You need Edit permission on the project to create or change test suites, items, run configurations, and to start runs. See Access control.

Create a test suite

From the Test Suites list, create a new suite and give it a name. The suite is empty until you add items.

Test suite items

Each item has:

  • Input — JSON object with a messages array. Each message has a role (user, assistant, or system) and content in the same shape as chat messages elsewhere in the product (for example text strings, or parts for richer content). This is what the agent sees when the item is run.
  • Expected output (optional) — JSON array of messages with the same role/content shape.

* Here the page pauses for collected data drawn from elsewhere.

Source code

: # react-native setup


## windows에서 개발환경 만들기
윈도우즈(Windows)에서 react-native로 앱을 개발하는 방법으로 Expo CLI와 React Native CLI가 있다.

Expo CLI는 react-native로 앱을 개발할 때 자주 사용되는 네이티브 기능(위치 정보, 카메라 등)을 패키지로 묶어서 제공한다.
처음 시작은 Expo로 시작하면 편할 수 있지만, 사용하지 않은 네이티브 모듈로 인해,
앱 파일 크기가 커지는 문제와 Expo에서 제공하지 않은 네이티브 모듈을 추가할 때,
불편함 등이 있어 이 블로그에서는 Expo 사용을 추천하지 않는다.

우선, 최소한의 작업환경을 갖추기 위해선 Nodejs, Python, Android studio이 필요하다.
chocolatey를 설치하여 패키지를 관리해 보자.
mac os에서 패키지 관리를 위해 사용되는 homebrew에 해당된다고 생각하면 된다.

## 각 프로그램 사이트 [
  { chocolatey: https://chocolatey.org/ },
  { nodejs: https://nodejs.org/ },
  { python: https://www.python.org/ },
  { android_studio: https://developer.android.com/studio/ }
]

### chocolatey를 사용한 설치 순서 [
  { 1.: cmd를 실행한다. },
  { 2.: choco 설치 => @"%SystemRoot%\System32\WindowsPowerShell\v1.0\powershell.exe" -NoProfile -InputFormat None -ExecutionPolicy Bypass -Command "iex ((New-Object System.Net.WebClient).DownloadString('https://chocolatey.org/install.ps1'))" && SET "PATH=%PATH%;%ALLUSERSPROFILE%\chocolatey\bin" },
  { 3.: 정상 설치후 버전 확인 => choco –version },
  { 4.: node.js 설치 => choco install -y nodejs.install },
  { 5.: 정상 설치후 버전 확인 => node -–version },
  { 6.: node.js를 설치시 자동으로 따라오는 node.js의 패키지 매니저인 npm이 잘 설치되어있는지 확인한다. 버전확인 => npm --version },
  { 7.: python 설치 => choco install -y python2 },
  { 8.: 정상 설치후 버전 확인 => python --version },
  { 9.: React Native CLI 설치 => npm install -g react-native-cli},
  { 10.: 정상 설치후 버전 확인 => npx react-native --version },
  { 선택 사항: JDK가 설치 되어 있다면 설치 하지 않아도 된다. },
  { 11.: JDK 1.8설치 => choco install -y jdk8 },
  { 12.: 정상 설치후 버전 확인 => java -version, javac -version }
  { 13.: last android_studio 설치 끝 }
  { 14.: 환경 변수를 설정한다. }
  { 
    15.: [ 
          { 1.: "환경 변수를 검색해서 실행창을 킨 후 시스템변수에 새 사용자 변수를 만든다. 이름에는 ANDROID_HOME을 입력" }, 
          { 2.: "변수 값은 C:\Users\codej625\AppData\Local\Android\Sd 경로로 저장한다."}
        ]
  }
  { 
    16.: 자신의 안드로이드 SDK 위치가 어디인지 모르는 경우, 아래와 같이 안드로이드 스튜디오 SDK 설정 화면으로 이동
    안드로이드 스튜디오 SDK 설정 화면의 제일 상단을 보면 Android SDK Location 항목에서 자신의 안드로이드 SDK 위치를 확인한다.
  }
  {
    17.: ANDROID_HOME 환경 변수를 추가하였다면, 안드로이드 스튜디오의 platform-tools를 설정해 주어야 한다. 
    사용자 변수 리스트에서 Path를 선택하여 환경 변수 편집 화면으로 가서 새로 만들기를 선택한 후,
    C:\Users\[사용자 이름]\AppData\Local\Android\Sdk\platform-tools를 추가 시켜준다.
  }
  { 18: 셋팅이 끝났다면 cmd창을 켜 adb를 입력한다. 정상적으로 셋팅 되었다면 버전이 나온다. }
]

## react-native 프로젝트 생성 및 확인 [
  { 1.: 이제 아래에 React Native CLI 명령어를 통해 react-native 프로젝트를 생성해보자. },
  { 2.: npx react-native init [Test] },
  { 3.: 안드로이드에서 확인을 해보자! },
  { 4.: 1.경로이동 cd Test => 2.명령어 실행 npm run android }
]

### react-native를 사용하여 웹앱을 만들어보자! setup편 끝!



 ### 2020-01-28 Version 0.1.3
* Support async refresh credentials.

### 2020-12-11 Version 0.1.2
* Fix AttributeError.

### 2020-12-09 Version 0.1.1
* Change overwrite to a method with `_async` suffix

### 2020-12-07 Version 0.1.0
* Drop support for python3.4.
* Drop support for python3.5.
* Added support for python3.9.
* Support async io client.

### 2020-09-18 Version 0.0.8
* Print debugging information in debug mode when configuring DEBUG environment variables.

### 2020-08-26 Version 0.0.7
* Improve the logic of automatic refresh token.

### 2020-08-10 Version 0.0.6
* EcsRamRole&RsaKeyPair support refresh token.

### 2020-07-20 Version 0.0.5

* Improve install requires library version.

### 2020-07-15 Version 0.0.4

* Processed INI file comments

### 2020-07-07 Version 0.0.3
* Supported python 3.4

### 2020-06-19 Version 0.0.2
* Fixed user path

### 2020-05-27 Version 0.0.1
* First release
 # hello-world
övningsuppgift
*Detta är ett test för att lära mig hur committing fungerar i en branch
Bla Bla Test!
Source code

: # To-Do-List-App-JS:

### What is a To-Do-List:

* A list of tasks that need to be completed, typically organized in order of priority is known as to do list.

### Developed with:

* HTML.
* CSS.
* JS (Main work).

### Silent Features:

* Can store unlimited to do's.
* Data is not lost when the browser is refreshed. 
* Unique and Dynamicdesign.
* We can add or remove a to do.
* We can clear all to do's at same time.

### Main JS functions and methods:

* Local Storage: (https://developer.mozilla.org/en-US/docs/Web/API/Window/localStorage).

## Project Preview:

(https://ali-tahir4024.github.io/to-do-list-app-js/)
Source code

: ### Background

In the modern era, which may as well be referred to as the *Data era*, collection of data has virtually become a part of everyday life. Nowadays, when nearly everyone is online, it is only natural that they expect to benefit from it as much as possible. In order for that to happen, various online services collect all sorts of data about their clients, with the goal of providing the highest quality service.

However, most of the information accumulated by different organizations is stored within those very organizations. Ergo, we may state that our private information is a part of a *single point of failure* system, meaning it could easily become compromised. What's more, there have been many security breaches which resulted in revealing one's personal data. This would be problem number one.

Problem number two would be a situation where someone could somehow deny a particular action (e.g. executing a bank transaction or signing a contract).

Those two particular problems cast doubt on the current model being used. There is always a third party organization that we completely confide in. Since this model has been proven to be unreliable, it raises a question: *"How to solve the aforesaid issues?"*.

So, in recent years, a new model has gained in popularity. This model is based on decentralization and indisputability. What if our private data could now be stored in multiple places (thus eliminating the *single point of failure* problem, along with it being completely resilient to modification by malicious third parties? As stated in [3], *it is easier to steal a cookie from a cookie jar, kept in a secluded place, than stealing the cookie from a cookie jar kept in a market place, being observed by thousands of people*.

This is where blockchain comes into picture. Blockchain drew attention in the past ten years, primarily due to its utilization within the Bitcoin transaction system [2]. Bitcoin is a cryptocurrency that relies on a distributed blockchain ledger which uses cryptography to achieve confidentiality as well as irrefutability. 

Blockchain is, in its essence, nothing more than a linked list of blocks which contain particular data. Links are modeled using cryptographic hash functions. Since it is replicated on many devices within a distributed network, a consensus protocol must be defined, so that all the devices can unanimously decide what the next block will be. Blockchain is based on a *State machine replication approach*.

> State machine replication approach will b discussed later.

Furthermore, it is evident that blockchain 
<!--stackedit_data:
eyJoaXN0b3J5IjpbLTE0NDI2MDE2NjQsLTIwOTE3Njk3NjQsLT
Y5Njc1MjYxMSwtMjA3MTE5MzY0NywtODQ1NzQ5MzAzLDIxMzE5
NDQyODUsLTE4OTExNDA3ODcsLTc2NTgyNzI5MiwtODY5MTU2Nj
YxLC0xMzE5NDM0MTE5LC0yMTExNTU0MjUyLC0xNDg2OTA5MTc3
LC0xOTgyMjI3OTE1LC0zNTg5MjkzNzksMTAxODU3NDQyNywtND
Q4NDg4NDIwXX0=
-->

Use it to record the reference reply you care about; evaluators or your own tooling can compare model output to this.
Create Test Suite Item dialog showing input messages and optional expected output

Bulk upload from CSV

From the Items tab on a test suite, choose Upload CSV to create many items at once. The file must be UTF-8 and include a header row.

Recognized headers (case-insensitive):

  • input (required)
  • expectedOutput (optional)

Each cell can contain either:

  • Plain text — a single-turn input becomes { messages: [{ role: 'user', content: '<text>' }] }, and a plain-text expected output becomes [{ role: 'assistant', content: '<text>' }].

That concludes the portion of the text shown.